# smoked potatoes worth it?



## flyinion

Are they really good?  I was using a rigged way of holding my air temp probe thermometer with those black binder clip type things but then I read about using a potato and Jeff saying they're great to eat as well.  Anyone know if they would be done in 2-3 hours if I'm smoking around 225-270?  (going to do a tri-tip and temp might be running high).  I read in another potato thread about pre-nuking them to get them started.  If it helps, the potatoes are each 3/4 pounds (good sized russets)


----------



## pops6927

I've smoked them before and nuking them first to semi-done (about 3 min per) does the trick.  I mash them into a smokey mashed potato and they're great!

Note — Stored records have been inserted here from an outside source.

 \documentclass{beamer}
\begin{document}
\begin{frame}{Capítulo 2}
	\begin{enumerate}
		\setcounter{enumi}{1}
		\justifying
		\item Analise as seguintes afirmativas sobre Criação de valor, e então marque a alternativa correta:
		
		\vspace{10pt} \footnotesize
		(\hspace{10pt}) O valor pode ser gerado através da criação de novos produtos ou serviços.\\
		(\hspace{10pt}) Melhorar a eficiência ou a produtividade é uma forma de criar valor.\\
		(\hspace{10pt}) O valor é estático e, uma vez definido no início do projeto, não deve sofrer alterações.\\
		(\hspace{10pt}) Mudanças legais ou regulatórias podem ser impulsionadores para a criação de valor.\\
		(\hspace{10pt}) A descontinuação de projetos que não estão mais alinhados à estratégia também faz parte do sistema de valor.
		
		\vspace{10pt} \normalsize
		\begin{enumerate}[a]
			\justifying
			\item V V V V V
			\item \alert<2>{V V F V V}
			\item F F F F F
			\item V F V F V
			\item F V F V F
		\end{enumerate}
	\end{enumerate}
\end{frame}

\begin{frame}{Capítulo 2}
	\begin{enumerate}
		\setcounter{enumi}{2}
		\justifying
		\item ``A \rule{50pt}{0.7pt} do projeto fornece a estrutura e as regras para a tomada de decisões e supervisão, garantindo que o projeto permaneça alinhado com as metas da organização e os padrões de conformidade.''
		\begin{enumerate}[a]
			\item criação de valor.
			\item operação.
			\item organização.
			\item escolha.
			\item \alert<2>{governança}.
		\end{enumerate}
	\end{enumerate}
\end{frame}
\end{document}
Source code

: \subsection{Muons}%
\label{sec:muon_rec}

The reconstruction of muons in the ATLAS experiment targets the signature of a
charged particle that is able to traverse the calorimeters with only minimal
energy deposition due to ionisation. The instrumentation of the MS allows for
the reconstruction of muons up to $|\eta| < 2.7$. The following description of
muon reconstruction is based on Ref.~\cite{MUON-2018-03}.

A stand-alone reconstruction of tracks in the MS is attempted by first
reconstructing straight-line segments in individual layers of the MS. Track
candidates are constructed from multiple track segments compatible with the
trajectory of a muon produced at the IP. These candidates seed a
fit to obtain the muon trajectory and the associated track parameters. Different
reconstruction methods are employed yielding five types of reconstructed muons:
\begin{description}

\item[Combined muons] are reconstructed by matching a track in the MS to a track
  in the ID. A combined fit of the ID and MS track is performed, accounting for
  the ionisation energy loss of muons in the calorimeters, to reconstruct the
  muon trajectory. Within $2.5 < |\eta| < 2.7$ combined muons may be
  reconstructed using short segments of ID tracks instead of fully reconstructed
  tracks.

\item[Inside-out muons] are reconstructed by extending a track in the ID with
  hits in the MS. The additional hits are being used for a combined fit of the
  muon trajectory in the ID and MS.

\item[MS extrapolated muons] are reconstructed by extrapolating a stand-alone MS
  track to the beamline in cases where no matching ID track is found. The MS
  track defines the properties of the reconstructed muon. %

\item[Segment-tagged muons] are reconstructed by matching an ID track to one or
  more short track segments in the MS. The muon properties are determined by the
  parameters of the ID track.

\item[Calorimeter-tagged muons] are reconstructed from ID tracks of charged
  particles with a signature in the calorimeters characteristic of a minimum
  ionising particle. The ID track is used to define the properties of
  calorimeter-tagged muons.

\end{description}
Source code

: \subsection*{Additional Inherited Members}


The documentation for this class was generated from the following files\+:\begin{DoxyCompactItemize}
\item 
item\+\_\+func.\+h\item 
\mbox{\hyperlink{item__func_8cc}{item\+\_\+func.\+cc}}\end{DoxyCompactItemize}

Also, almost forgot, I did some for my graduation, fingerling potatoes.  They were cold smoked (bless Todd for his AMNPS!) and hard, but with a great smokey flavor, so we sliced them and baked them in the oven and wow, what great flavor!


----------



## jrod62

*smoked potatoes worth it?
	

	
	
		
		



		
			




*

once you have a smoked potatoes you will never but them in the oven again !!!!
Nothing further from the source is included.